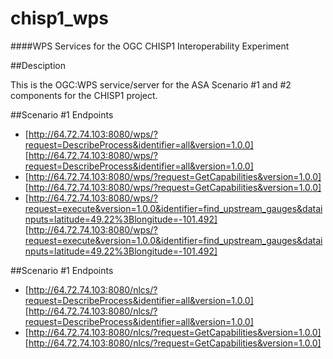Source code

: chisp1_wps
=======

####WPS Services for the OGC CHISP1 Interoperability Experiment

##Desciption

This is the OGC:WPS service/server for the ASA Scenario #1 and #2 components for the CHISP1 project.

##Scenario #1 Endpoints

 * [http://64.72.74.103:8080/wps/?request=DescribeProcess&identifier=all&version=1.0.0] [http://64.72.74.103:8080/wps/?request=DescribeProcess&identifier=all&version=1.0.0]
 * [http://64.72.74.103:8080/wps/?request=GetCapabilities&version=1.0.0] [http://64.72.74.103:8080/wps/?request=GetCapabilities&version=1.0.0]
 * [http://64.72.74.103:8080/wps/?request=execute&version=1.0.0&identifier=find_upstream_gauges&datainputs=latitude=49.22%3Blongitude=-101.492] [http://64.72.74.103:8080/wps/?request=execute&version=1.0.0&identifier=find_upstream_gauges&datainputs=latitude=49.22%3Blongitude=-101.492]
 
##Scenario #1 Endpoints

 * [http://64.72.74.103:8080/nlcs/?request=DescribeProcess&identifier=all&version=1.0.0] [http://64.72.74.103:8080/nlcs/?request=DescribeProcess&identifier=all&version=1.0.0]
 * [http://64.72.74.103:8080/nlcs/?request=GetCapabilities&version=1.0.0] [http://64.72.74.103:8080/nlcs/?request=GetCapabilities&version=1.0.0]
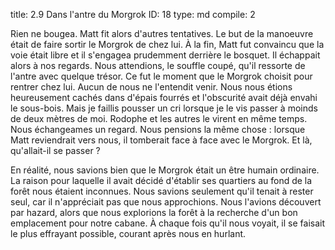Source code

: title:          2.9 Dans l'antre du Morgrok
ID:             18
type:           md
compile:        2


Rien ne bougea. Matt fit alors d'autres tentatives. Le but de la manoeuvre était de faire sortir le Morgrok de chez lui. À la fin, Matt fut convaincu que la voie était libre et il s'engagea prudemment derrière le bosquet. Il échappait alors à nos regards. Nous attendions, le souffle coupé, qu'il ressorte de l'antre avec quelque trésor. Ce fut le moment que le Morgrok choisit pour rentrer chez lui. Aucun de nous ne l'entendit venir. Nous nous étions heureusement cachés dans d'épais fourrés et l'obscurité avait déjà envahi le sous-bois. Mais je faillis pousser un cri lorsque je le vis passer à moinds de deux mètres de moi. Rodophe et les autres le virent en même temps. Nous échangeames un regard. Nous pensions la même chose : lorsque Matt reviendrait vers nous, il tomberait face à face avec le Morgrok. Et là, qu'allait-il se passer ?

En réalité, nous savions bien que le Morgrok était un être humain ordinaire. La raison pour laquelle il avait décidé d'établir ses quartiers au fond de la forêt nous étaient inconnues. Nous savions seulement qu'il tenait à rester seul, car il n'appréciait pas que nous approchions. Nous l'avions découvert par hazard, alors que nous explorions la forêt à la recherche d'un bon emplacement pour notre cabane. À chaque fois qu'il nous voyait, il se faisait le plus effrayant possible, courant après nous en hurlant.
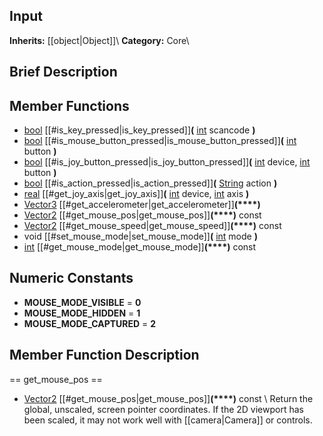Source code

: ##  Input  
**Inherits:** [[object|Object]]\\
**Category:** Core\\
##  Brief Description  

##  Member Functions 
  * [bool](class_bool) [[#is_key_pressed|is_key_pressed]]**(** [int](class_int) scancode **)**
  * [bool](class_bool) [[#is_mouse_button_pressed|is_mouse_button_pressed]]**(** [int](class_int) button **)**
  * [bool](class_bool) [[#is_joy_button_pressed|is_joy_button_pressed]]**(** [int](class_int) device, [int](class_int) button **)**
  * [bool](class_bool) [[#is_action_pressed|is_action_pressed]]**(** [String](class_string) action **)**
  * [real](class_real) [[#get_joy_axis|get_joy_axis]]**(** [int](class_int) device, [int](class_int) axis **)**
  * [Vector3](class_vector3) [[#get_accelerometer|get_accelerometer]]**(****)**
  * [Vector2](class_vector2) [[#get_mouse_pos|get_mouse_pos]]**(****)** const
  * [Vector2](class_vector2) [[#get_mouse_speed|get_mouse_speed]]**(****)** const
  * void [[#set_mouse_mode|set_mouse_mode]]**(** [int](class_int) mode **)**
  * [int](class_int) [[#get_mouse_mode|get_mouse_mode]]**(****)** const
##  Numeric Constants  
  * **MOUSE_MODE_VISIBLE** = **0**
  * **MOUSE_MODE_HIDDEN** = **1**
  * **MOUSE_MODE_CAPTURED** = **2**
##  Member Function Description  
==  get_mouse_pos  ==
  * [Vector2](class_vector2) [[#get_mouse_pos|get_mouse_pos]]**(****)** const
\\
Return the global, unscaled, screen pointer coordinates.
			If the 2D viewport has been scaled, it may not work well
			with [[camera|Camera]] or controls.
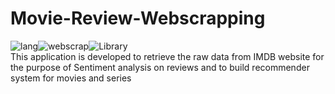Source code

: # Movie-Review-Webscrapping

![lang](https://img.shields.io/badge/Python-3.6-green)![webscrap](https://img.shields.io/badge/Data%20Source-Web%20Scrapping-green)![Library](https://img.shields.io/badge/Library-Beautiful%20Soup-orange)
<br>This application is developed to retrieve the raw data from IMDB website for the purpose of Sentiment analysis on reviews and to build recommender system for movies and series 
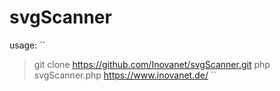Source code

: # svgScanner
usage: 
``
> git clone https://github.com/Inovanet/svgScanner.git
> php svgScanner.php https://www.inovanet.de/
``
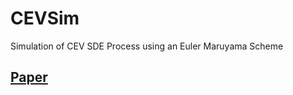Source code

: # CEVSim
Simulation of CEV SDE Process using an Euler Maruyama Scheme

## [Paper](paper/CEV_process.pdf)
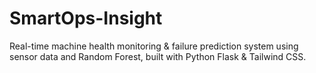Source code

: # SmartOps-Insight
Real-time machine health monitoring &amp; failure prediction system using sensor data and Random Forest, built with Python Flask &amp; Tailwind CSS.

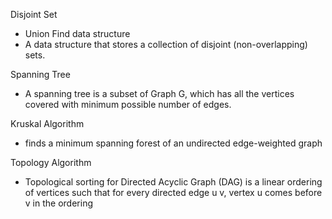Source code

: Disjoint Set
- Union Find data structure
- A data structure that stores a collection of disjoint (non-overlapping) sets.

Spanning Tree
- A spanning tree is a subset of Graph G, which has all the vertices covered with minimum possible number of edges. 

Kruskal Algorithm
- finds a minimum spanning forest of an undirected edge-weighted graph

Topology Algorithm
- Topological sorting for Directed Acyclic Graph (DAG) is a linear ordering of vertices such that for every directed edge u v, vertex u comes before v in the ordering
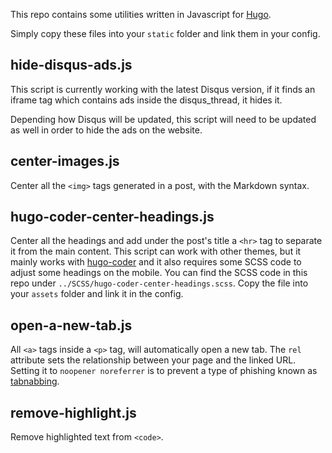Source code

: This repo contains some utilities written in Javascript for [Hugo](https://github.com/gohugoio/hugo).

Simply copy these files into your `static` folder and link them in your config.

## hide-disqus-ads.js

This script is currently working with the latest Disqus version, if it finds an iframe tag which contains ads inside the disqus_thread, it hides it. 

Depending how Disqus will be updated, this script will need to be updated as well in order to hide the ads on the website.

## center-images.js

Center all the `<img>` tags generated in a post, with the Markdown syntax.

## hugo-coder-center-headings.js

Center all the headings and add under the post's title a `<hr>` tag to separate it from the main content. This script can work with other themes, but it mainly works with [hugo-coder](https://github.com/luizdepra/hugo-coder) and it also requires some SCSS code to adjust some headings on the mobile. You can find the SCSS code in this repo under `../SCSS/hugo-coder-center-headings.scss`. Copy the file into your `assets` folder and link it in the config.

## open-a-new-tab.js

All `<a>` tags inside a `<p>` tag, will automatically open a new tab. The `rel` attribute sets the relationship between your page and the linked URL. Setting it to `noopener noreferrer` is to prevent a type of phishing known as [tabnabbing](https://en.wikipedia.org/wiki/Tabnabbing).

## remove-highlight.js

Remove highlighted text from `<code>`.
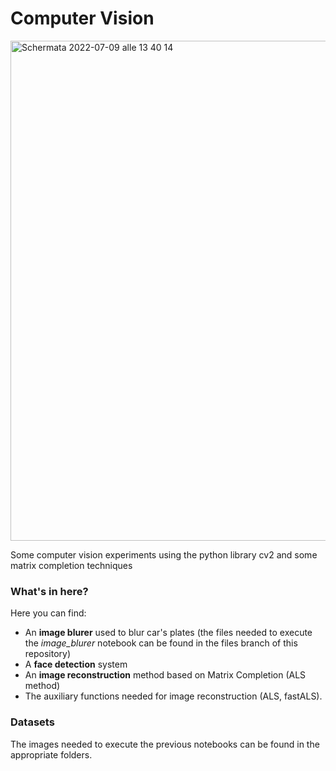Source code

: # Computer Vision

<img width="800" alt="Schermata 2022-07-09 alle 13 40 14" src="https://user-images.githubusercontent.com/91341004/178104078-5df3dd60-b739-49b5-b7f3-91fbefde87ec.png">

Some computer vision experiments using the python library cv2 and some matrix completion techniques

### What's in here?
Here you can find:
- An **image blurer** used to blur car's plates (the files needed to execute the *image_blurer* notebook can be found in the files branch of this repository)
- A **face detection** system
- An **image reconstruction** method based on Matrix Completion (ALS method) 
- The auxiliary functions needed for image reconstruction (ALS, fastALS).

### Datasets
The images needed to execute the previous notebooks can be found in the appropriate folders.
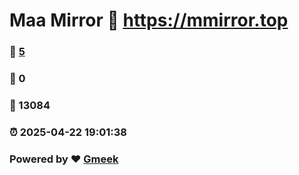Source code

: # Maa Mirror :link: https://mmirror.top 
### :page_facing_up: [5](https://mmirror.top/tag.html) 
### :speech_balloon: 0 
### :hibiscus: 13084 
### :alarm_clock: 2025-04-22 19:01:38 
### Powered by :heart: [Gmeek](https://github.com/Meekdai/Gmeek)
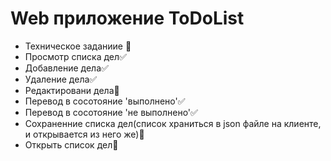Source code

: # Web приложение ToDoList
- Техническое заданиие 🔄
- Просмотр списка дел✅
- Добавление дела✅
- Удаление дела✅
- Редактировани дела🔄
- Перевод в сосотояние 'выполнено'✅
- Перевод в сосотояние 'не выполнено'✅
- Сохраненние списка дел(список храниться в json файле на клиенте, и открывается из него же)🔄
- Открыть список дел🔄
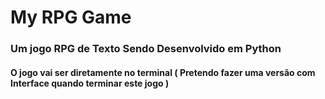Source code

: # My RPG Game

<h3> Um jogo RPG de Texto Sendo Desenvolvido em Python</h2>

#### O jogo vai ser diretamente no terminal ( Pretendo fazer uma versão com Interface quando terminar este jogo )
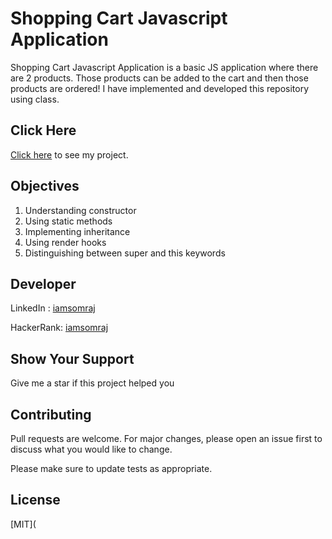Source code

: # Shopping Cart Javascript Application
 Shopping Cart Javascript Application is a basic JS application where there are 2 products. Those products can be added to the cart and then those products are ordered! I have implemented and developed this repository using class.

## Click Here

[Click here](https://iamsomraj.github.io/Shopping-Cart-Javascript-Application/index.html) to see my project.

## Objectives

1. Understanding constructor
2. Using static methods
3. Implementing inheritance
4. Using render hooks 
5. Distinguishing between super and this keywords

## Developer

LinkedIn : [iamsomraj](https://www.linkedin.com/in/iamsomraj/)

HackerRank: [iamsomraj](https://www.hackerrank.com/iamsomraj?hr_r=1) 

## Show Your Support

Give me a star if this project helped you

## Contributing

Pull requests are welcome. For major changes, please open an issue first to discuss what you would like to change.

Please make sure to update tests as appropriate.

## License

[MIT](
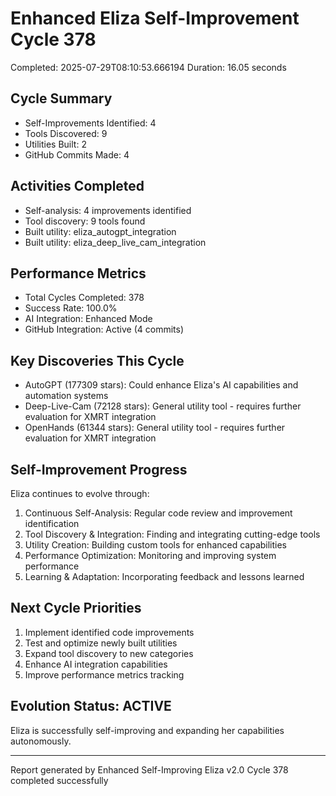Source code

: # Enhanced Eliza Self-Improvement Cycle 378
Completed: 2025-07-29T08:10:53.666194
Duration: 16.05 seconds

## Cycle Summary
- Self-Improvements Identified: 4
- Tools Discovered: 9
- Utilities Built: 2
- GitHub Commits Made: 4

## Activities Completed
- Self-analysis: 4 improvements identified
- Tool discovery: 9 tools found
- Built utility: eliza_autogpt_integration
- Built utility: eliza_deep_live_cam_integration

## Performance Metrics
- Total Cycles Completed: 378
- Success Rate: 100.0%
- AI Integration: Enhanced Mode
- GitHub Integration: Active (4 commits)

## Key Discoveries This Cycle
- AutoGPT (177309 stars): Could enhance Eliza's AI capabilities and automation systems
- Deep-Live-Cam (72128 stars): General utility tool - requires further evaluation for XMRT integration
- OpenHands (61344 stars): General utility tool - requires further evaluation for XMRT integration

## Self-Improvement Progress
Eliza continues to evolve through:
1. Continuous Self-Analysis: Regular code review and improvement identification
2. Tool Discovery & Integration: Finding and integrating cutting-edge tools
3. Utility Creation: Building custom tools for enhanced capabilities
4. Performance Optimization: Monitoring and improving system performance
5. Learning & Adaptation: Incorporating feedback and lessons learned

## Next Cycle Priorities
1. Implement identified code improvements
2. Test and optimize newly built utilities
3. Expand tool discovery to new categories
4. Enhance AI integration capabilities
5. Improve performance metrics tracking

## Evolution Status: ACTIVE
Eliza is successfully self-improving and expanding her capabilities autonomously.

---
Report generated by Enhanced Self-Improving Eliza v2.0
Cycle 378 completed successfully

**WHAT THE EXERCISE ASKS**
Reproduce every line from the preceding data in which the word "Algorithm" can be found.

**SOLUTION TO THIS TASK**
Kruskal Algorithm
Topology Algorithm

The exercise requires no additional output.